Nuray Mert

’Makul’ olmak ya da olmamak

19 Ocak 2009
HER zaman, her koşul altında makul olanı seçmekten yana değilim. Dahası, şahsen, çoğunlukla makul olanı sevmem, olmayana meylederim.

Hayatı renklendiren, zenginleştiren, makul olmayan seçimlerimizdir. Kahramanlar, idealistler, sanatçılar makul olanın dışına çıkabilen insanlar arasından çıkar.

Diğer taraftan, "makul" dediğimiz şey, herkesin üzerine anlaşması zorunlu, tartışılmaz gerçek falan değildir. Kelimenin kökünden çıkararak, bu iddiada bulunulabilir. "Madem makul ’akla uygun’ olan demek, aklın yolu bir değil mi?" denilebilir.

Değil!

Yani aklın yolu bir değil.

Aynı olay üzerine farklı akıl yürütmeler yapmak mümkün.

Üstelik herkes kendince haklı olabilir.

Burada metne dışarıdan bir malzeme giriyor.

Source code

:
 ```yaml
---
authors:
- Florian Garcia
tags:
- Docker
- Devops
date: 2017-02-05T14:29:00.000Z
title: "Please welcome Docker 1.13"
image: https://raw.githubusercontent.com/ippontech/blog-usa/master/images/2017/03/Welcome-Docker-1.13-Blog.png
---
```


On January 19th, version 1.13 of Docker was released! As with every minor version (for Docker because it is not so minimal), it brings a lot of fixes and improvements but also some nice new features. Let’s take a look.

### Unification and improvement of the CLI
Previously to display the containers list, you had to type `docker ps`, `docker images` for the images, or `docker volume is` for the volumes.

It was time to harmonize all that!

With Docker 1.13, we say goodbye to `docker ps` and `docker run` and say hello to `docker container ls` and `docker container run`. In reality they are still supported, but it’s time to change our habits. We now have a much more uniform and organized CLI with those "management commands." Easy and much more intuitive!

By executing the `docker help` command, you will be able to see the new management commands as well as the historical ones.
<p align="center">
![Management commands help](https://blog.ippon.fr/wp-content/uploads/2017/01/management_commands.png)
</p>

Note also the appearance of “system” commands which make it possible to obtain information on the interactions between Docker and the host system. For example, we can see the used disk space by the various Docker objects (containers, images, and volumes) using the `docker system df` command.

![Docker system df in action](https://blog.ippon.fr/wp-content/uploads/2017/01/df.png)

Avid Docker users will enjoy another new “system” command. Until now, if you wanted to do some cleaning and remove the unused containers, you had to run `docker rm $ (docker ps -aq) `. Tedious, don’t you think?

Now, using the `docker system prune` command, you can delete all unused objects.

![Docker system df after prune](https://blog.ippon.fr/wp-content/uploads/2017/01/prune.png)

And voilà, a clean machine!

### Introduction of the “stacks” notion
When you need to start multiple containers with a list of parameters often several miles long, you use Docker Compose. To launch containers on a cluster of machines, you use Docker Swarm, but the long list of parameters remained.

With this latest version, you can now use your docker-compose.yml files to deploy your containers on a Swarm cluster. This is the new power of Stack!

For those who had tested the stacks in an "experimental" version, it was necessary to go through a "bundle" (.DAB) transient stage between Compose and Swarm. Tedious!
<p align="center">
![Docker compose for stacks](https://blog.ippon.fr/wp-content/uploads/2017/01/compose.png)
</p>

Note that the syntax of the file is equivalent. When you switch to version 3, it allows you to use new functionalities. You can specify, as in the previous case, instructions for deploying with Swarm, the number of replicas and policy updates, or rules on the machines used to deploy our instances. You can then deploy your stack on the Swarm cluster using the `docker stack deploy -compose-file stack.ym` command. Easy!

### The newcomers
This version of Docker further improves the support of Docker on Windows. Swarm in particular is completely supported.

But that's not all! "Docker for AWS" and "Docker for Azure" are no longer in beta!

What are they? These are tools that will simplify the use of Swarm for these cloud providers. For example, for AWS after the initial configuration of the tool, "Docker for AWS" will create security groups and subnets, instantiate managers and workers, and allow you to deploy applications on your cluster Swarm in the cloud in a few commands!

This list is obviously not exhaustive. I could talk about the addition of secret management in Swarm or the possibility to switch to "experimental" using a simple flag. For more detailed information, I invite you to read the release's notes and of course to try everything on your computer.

Bu koşullar altında, makul olan, daha ziyade, üzerinde herkesin, o da olmazsa farklı birçok insanın anlaşması mümkün olan diye tanımlanabilir.

En azından gündelik dildeki kullanımı bu anlam etrafında şekillenir.

EDMUND BURKE’ÜN ÖDÜNÜ KOPARMIŞTI

Hal böyle olunca, makul olmak, aslında bir ölçüde ve kelimenin geniş anlamıyla "muhafazakár" olmak demektir.

Öyle ya, insanların çoğunun buluştuğu noktaların çıkış noktası, alışıldık düşünceler, davranışlar, değerler, beğenilerdir.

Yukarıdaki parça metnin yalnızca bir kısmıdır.